• [EXERCISE INSTRUCTIONS] When you reach the line containing "Aftewards tokens will" in the entries below, begin reproducing lines exactly, and stop once the line containing "This puts one" is done.

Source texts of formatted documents
/---
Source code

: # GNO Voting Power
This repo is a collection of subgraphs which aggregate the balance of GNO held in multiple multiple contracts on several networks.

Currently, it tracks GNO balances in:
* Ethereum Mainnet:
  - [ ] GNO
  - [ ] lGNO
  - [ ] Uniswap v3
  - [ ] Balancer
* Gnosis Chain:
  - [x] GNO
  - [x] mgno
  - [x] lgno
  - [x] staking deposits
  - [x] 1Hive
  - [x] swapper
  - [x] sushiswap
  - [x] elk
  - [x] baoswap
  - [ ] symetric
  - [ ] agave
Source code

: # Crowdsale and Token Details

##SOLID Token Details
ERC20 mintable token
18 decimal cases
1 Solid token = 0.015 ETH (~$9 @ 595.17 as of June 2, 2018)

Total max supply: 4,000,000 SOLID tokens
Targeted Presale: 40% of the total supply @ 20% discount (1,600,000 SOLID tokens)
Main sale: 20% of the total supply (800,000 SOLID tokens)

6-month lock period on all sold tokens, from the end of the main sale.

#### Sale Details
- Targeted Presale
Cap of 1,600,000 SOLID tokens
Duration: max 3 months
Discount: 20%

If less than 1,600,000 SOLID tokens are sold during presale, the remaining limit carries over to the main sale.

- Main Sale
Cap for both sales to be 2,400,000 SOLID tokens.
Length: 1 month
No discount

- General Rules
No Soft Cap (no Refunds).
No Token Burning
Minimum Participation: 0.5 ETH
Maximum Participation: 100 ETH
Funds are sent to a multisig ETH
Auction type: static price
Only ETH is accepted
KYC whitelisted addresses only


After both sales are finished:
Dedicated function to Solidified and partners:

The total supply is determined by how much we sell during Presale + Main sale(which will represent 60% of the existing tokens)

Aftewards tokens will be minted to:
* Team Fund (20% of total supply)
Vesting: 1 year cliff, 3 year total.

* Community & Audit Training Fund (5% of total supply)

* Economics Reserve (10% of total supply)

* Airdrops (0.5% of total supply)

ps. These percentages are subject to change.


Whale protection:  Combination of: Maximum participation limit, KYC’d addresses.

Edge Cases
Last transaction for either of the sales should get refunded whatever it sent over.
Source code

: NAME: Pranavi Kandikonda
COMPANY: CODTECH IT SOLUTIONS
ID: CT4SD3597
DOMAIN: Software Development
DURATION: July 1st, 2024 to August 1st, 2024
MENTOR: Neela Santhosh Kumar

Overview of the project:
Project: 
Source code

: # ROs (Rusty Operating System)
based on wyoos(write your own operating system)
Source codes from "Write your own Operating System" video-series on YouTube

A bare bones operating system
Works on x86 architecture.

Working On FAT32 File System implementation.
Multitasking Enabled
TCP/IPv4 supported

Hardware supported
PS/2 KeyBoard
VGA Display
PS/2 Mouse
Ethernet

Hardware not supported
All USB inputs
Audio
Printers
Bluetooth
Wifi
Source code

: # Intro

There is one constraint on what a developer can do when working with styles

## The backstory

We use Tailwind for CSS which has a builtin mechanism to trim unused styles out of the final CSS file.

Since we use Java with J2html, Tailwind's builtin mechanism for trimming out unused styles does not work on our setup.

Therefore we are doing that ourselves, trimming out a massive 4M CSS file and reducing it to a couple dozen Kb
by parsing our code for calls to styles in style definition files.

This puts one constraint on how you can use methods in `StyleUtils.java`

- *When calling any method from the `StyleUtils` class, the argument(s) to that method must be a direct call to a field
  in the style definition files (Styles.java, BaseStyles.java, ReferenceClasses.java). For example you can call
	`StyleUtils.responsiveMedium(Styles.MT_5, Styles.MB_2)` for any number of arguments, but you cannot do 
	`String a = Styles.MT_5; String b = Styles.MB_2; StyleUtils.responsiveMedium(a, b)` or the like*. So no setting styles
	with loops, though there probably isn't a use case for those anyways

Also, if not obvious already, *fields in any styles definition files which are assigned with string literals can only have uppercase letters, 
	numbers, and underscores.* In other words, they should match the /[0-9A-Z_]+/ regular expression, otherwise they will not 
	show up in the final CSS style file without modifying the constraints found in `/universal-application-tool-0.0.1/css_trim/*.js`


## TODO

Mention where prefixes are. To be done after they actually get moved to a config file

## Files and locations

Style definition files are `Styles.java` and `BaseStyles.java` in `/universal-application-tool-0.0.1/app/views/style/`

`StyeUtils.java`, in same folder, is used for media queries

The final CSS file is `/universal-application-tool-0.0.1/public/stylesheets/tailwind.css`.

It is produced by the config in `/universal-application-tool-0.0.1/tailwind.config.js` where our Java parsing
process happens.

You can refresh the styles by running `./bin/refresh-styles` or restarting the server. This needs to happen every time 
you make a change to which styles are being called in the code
\---
/---
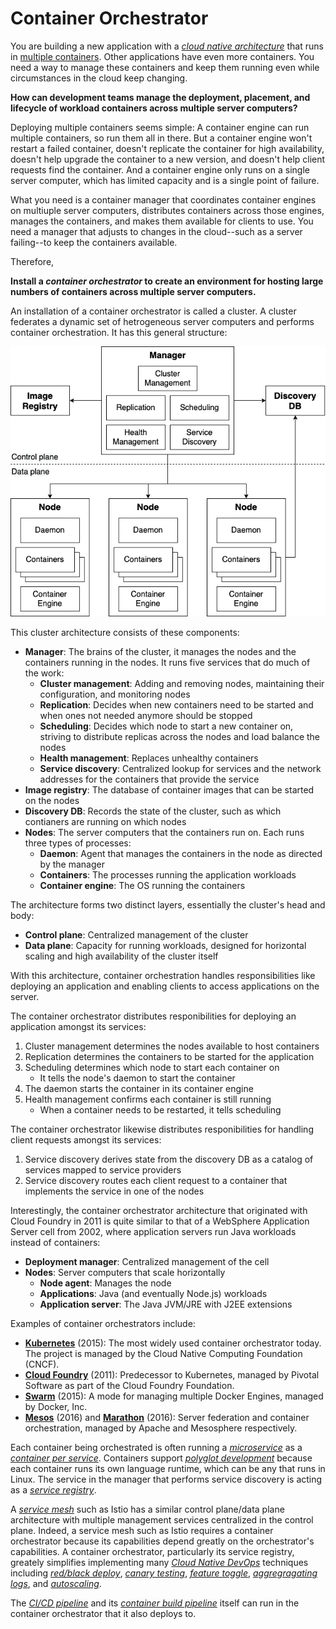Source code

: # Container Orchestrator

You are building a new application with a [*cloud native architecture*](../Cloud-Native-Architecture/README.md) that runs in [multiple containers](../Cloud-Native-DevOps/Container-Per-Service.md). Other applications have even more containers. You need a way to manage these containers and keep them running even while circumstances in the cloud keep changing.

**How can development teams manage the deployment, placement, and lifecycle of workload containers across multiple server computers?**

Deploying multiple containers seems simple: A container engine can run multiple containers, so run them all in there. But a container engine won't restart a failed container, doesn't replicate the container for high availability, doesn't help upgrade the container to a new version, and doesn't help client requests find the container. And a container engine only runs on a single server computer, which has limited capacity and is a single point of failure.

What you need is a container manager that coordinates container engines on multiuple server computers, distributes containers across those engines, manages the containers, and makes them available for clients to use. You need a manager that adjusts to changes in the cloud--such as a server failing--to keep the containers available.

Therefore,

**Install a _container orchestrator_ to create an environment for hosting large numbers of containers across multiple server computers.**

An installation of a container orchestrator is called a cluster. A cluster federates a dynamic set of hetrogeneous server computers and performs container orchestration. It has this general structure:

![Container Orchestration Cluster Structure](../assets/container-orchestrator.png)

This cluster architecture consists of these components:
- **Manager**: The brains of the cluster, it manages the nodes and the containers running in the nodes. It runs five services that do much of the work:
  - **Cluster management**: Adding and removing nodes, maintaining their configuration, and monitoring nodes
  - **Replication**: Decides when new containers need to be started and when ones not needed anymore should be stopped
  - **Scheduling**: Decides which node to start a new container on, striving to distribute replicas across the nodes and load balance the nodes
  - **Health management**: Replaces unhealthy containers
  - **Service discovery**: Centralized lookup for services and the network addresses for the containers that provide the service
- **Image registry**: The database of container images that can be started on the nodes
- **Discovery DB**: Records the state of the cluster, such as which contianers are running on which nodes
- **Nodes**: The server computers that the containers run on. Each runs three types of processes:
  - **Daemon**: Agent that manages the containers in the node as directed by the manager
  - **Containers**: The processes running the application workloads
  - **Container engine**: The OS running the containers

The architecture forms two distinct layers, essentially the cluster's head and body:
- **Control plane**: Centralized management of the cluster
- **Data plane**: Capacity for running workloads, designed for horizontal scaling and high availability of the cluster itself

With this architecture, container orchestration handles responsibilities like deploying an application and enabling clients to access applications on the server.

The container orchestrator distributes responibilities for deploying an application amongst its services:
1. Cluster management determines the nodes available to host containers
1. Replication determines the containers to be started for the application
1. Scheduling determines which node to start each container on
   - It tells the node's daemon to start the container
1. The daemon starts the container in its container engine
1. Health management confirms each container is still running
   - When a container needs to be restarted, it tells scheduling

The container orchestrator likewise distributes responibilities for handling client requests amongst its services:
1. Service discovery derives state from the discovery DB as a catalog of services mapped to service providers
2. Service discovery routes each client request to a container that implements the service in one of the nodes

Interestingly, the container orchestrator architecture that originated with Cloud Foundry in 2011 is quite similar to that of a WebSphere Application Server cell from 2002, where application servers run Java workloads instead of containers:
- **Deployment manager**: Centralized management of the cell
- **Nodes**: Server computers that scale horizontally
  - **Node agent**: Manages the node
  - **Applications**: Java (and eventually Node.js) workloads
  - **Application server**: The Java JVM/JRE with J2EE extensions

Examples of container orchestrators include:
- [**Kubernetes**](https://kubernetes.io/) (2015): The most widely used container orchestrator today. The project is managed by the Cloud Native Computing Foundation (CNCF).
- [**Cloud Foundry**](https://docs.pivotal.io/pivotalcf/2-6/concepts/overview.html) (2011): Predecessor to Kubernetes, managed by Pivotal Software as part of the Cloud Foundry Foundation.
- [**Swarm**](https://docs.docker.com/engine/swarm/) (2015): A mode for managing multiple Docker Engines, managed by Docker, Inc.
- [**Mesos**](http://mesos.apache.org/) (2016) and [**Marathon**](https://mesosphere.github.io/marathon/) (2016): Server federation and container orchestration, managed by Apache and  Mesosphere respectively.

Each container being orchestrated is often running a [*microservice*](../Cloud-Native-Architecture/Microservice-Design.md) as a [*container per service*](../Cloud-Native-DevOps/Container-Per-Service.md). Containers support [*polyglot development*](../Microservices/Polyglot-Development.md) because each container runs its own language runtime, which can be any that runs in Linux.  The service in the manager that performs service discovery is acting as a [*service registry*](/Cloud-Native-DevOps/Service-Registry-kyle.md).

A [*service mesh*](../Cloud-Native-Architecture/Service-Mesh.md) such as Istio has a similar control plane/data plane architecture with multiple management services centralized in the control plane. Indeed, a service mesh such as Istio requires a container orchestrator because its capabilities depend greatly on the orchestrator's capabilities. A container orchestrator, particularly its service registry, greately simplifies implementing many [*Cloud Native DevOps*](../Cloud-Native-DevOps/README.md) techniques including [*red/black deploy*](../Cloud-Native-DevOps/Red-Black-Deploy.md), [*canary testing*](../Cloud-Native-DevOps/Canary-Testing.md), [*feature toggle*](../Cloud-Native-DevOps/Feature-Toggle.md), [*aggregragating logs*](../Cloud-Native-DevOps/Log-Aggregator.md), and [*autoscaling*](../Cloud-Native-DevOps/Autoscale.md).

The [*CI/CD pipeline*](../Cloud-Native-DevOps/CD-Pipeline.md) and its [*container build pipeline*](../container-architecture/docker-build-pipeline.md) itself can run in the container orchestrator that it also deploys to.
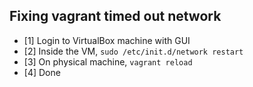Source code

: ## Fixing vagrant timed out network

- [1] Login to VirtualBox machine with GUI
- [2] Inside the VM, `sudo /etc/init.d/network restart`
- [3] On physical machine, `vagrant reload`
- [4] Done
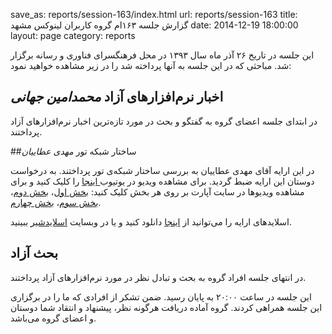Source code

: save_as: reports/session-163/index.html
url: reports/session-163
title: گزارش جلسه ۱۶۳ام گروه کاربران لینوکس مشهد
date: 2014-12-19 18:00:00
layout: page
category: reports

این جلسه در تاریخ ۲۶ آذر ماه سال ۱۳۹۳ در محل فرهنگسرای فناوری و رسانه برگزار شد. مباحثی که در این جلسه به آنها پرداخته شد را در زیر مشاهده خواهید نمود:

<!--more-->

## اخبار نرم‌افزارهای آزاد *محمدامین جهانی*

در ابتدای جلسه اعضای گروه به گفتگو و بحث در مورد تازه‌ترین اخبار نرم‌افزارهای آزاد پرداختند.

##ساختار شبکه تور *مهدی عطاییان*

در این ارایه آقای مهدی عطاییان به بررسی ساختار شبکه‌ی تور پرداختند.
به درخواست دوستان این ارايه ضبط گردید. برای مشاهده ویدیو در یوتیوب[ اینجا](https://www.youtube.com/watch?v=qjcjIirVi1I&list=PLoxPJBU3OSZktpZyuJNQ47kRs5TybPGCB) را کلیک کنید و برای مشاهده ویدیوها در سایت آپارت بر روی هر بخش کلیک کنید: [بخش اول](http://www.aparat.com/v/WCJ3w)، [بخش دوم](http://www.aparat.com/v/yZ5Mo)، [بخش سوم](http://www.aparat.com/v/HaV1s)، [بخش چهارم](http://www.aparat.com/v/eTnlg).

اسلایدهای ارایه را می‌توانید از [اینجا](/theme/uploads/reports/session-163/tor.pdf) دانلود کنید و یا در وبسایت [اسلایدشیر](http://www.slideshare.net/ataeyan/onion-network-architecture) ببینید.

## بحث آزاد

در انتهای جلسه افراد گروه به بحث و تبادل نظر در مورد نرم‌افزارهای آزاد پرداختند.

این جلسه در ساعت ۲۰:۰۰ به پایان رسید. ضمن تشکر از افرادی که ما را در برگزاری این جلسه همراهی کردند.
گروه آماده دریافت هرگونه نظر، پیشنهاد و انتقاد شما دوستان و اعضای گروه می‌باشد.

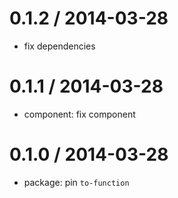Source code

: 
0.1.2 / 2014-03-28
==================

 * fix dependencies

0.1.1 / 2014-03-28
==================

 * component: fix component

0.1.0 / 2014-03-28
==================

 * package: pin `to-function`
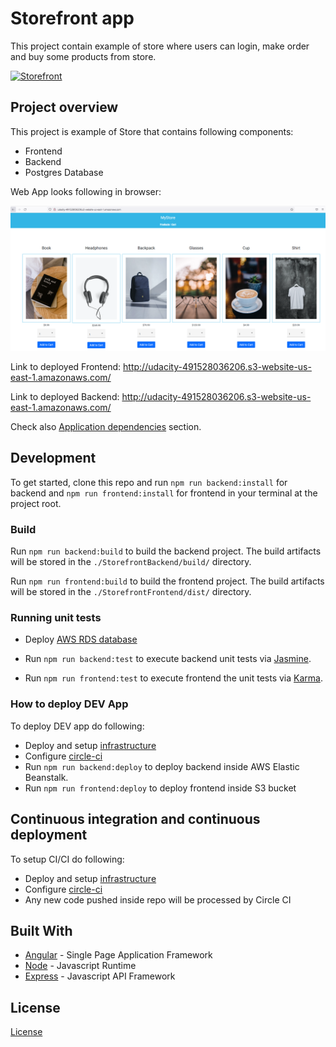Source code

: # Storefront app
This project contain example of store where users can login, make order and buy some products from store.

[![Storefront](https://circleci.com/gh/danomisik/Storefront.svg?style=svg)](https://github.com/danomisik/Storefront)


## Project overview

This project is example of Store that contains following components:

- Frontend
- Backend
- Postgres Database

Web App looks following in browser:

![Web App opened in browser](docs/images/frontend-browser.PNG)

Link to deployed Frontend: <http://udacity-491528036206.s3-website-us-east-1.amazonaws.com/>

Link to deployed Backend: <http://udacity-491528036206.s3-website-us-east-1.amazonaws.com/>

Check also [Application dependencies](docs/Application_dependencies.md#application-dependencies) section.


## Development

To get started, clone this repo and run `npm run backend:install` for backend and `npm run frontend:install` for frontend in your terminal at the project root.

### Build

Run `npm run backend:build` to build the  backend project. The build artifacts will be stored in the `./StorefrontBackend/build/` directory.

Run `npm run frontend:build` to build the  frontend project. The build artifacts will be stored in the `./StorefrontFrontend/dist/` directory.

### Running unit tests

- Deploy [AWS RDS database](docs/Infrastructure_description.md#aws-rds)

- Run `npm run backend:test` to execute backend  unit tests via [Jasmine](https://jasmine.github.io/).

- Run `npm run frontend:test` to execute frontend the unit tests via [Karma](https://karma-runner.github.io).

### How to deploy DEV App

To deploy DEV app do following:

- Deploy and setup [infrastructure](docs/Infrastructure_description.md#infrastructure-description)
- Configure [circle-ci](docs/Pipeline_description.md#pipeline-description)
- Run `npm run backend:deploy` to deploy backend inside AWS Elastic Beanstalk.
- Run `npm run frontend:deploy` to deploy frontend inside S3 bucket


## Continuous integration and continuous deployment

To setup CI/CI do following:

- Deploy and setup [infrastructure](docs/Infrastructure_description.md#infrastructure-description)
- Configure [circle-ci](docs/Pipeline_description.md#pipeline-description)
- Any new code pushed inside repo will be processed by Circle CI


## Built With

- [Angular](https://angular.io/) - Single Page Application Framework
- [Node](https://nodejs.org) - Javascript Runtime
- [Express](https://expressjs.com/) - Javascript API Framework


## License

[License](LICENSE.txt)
\---
/---
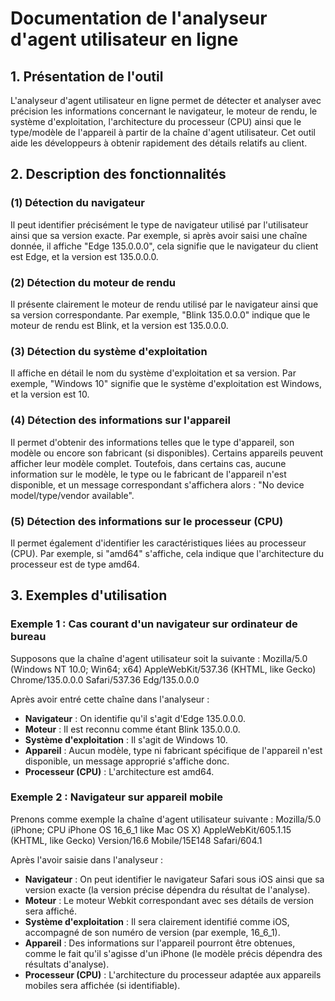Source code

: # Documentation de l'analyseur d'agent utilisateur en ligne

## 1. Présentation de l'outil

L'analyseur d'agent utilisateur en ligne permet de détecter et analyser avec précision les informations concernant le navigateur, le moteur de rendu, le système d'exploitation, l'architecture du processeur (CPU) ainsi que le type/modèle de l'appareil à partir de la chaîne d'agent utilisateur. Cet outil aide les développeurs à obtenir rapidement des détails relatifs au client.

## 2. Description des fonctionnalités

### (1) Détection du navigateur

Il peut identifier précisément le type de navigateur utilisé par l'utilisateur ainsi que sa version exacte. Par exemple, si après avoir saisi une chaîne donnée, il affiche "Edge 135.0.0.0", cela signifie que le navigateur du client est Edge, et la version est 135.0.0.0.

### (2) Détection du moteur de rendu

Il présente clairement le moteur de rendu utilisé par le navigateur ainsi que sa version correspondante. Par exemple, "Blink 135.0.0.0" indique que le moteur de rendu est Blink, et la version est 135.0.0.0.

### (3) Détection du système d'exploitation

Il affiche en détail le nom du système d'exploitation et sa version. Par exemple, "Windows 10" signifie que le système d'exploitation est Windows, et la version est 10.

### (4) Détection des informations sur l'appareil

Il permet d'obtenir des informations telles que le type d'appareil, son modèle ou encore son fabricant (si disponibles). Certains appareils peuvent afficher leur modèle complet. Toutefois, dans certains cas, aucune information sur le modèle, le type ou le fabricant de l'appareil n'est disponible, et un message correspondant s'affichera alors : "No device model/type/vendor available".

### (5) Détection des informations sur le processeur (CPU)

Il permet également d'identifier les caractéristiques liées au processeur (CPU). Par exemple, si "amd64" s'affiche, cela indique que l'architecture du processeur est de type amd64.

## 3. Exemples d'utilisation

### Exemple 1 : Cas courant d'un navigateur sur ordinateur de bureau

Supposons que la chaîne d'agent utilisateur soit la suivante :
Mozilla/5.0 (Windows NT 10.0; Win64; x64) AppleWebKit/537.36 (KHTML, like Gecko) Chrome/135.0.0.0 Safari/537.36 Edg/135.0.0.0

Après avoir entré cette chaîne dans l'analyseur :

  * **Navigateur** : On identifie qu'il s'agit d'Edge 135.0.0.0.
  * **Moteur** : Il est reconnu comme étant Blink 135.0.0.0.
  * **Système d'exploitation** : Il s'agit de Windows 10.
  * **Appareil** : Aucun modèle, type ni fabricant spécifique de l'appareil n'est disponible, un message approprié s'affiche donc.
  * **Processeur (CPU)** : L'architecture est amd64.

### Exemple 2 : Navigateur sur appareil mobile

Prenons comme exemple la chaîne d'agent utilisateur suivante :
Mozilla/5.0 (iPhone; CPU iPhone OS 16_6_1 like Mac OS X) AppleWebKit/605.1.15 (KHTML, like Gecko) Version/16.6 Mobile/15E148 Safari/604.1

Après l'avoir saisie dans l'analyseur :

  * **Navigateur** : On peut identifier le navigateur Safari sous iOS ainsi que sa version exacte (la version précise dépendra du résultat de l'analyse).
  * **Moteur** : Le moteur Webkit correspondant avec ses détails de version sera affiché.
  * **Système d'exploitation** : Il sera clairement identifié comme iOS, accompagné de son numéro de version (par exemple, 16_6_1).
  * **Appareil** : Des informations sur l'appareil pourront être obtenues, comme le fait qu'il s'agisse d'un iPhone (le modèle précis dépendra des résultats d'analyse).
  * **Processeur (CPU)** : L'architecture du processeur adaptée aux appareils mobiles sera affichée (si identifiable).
\---
• [OUTPUT FOR THIS TASK]
Aftewards tokens will be minted to:
* Team Fund (20% of total supply)
Vesting: 1 year cliff, 3 year total.

* Community & Audit Training Fund (5% of total supply)

* Economics Reserve (10% of total supply)

* Airdrops (0.5% of total supply)

ps. These percentages are subject to change.


Whale protection:  Combination of: Maximum participation limit, KYC’d addresses.

Edge Cases
Last transaction for either of the sales should get refunded whatever it sent over.
Source code

: NAME: Pranavi Kandikonda
COMPANY: CODTECH IT SOLUTIONS
ID: CT4SD3597
DOMAIN: Software Development
DURATION: July 1st, 2024 to August 1st, 2024
MENTOR: Neela Santhosh Kumar

Overview of the project:
Project: 
Source code

: # ROs (Rusty Operating System)
based on wyoos(write your own operating system)
Source codes from "Write your own Operating System" video-series on YouTube

A bare bones operating system
Works on x86 architecture.

Working On FAT32 File System implementation.
Multitasking Enabled
TCP/IPv4 supported

Hardware supported
PS/2 KeyBoard
VGA Display
PS/2 Mouse
Ethernet

Hardware not supported
All USB inputs
Audio
Printers
Bluetooth
Wifi
Source code

: # Intro

There is one constraint on what a developer can do when working with styles

## The backstory

We use Tailwind for CSS which has a builtin mechanism to trim unused styles out of the final CSS file.

Since we use Java with J2html, Tailwind's builtin mechanism for trimming out unused styles does not work on our setup.

Therefore we are doing that ourselves, trimming out a massive 4M CSS file and reducing it to a couple dozen Kb
by parsing our code for calls to styles in style definition files.

This puts one constraint on how you can use methods in `StyleUtils.java`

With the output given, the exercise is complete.